Edifa - Publié le 16/07/20

L'adolescence est le moment où nos enfants font leurs premières expériences amoureuses. Comment leur inspirer les valeurs qui vont les aider à parcourir sans dommage cette étape initiatique de leur vie ? Comment les aider à fonder leur vie sur le roc de l'amour vrai ?

Les réactions aux découvertes amoureuses de nos enfants sont diverses autour de nous : du refus total des parents d’en entendre parler (au risque de ne plus entendre leurs enfants), à l’acceptation sans réserve, voire au cautionnement. Même s’il est infiniment plus facile de dire que de faire, d’énoncer des principes que de les mettre en pratique, essayons de réfléchir à toutes ces questions. Comment pouvons-nous réagir aux premières amours de nos adolescents ?
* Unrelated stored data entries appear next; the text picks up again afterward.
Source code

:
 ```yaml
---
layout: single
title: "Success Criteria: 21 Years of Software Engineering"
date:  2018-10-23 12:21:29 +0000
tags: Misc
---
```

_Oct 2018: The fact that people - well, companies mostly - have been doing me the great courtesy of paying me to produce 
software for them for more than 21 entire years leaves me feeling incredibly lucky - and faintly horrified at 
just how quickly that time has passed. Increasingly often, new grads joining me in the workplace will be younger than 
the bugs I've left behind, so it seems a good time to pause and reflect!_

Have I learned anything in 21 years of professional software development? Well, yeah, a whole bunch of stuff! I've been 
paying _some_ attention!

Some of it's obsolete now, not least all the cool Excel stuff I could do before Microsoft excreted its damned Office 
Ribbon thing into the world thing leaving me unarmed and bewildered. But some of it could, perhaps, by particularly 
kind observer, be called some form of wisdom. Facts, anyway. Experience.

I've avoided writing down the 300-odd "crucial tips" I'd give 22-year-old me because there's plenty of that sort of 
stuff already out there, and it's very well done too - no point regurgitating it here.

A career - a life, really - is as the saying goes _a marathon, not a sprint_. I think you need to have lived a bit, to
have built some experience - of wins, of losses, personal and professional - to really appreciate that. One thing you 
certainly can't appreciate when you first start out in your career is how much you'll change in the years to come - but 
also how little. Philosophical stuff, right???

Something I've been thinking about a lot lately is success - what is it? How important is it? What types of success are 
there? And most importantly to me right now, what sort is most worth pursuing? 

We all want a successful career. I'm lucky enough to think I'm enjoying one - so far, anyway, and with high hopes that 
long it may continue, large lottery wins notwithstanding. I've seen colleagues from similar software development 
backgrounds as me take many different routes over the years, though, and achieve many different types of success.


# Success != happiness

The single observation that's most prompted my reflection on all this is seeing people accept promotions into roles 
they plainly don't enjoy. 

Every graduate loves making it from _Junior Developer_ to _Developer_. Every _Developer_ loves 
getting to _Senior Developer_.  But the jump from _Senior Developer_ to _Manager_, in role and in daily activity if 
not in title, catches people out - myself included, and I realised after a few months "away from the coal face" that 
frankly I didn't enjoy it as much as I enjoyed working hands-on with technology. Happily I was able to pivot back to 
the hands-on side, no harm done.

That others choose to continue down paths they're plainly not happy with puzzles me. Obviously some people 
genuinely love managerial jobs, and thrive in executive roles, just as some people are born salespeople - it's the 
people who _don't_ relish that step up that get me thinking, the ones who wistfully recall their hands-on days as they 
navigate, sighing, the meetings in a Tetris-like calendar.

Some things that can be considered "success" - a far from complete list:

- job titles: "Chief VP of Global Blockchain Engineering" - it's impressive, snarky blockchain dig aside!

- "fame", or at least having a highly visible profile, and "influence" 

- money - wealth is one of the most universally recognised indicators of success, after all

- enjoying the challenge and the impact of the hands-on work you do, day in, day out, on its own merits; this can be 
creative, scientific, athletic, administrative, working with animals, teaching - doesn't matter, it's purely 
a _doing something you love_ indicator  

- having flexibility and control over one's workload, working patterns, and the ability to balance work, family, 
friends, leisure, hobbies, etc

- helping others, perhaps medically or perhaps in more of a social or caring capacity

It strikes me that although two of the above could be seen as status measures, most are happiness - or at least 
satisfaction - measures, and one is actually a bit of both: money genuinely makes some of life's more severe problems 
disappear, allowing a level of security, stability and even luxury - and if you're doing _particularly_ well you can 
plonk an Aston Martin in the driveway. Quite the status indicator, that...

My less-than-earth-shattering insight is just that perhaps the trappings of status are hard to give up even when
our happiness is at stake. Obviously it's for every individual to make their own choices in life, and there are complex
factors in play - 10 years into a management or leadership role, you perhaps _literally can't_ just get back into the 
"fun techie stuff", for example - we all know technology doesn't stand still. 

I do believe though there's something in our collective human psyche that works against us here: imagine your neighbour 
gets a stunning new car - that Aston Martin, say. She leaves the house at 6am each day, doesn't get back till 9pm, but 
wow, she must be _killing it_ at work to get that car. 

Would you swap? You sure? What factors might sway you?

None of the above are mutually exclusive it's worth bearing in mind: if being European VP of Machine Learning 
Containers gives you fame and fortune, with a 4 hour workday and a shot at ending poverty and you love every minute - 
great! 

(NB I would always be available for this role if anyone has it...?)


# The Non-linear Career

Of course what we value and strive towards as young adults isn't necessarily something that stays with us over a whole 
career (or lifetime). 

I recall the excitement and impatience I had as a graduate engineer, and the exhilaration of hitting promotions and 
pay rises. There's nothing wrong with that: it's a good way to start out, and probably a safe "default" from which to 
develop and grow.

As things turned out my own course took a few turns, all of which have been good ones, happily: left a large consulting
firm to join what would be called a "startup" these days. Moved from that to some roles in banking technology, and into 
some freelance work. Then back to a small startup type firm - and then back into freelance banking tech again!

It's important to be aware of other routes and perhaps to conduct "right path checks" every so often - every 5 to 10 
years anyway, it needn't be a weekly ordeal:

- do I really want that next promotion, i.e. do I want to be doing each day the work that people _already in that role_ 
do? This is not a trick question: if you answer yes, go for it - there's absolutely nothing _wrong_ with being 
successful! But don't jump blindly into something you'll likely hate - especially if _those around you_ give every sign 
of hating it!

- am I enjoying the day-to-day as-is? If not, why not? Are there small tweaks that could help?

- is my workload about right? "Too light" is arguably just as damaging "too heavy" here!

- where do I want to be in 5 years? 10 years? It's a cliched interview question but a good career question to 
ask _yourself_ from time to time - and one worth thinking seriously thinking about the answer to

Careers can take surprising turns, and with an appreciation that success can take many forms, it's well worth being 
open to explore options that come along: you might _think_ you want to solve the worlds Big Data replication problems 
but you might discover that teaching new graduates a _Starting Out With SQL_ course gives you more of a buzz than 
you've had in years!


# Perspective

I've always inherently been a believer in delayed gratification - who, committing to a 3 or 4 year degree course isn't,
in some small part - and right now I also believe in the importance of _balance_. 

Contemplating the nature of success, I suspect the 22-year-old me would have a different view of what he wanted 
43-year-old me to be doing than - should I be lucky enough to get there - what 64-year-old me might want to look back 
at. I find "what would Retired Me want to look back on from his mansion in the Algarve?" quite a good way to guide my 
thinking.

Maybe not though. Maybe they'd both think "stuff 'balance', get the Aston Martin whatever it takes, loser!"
Demander de l’aide au Seigneur

Commençons par demander au Seigneur ce qu’Il en pense. Posons la question sous son regard, examinons la situation à sa lumière. Certes, la réponse ne nous sera pas donnée tout de suite, mais regarder Dieu c’est Lui dire : « Qu’attends-tu de nous ? Que devons-nous faire pour que Sa volonté s’accomplisse en nous et en chacun de nos enfants ? ». Demander cela au Seigneur, c’est nous disposer à accueillir Sa lumière.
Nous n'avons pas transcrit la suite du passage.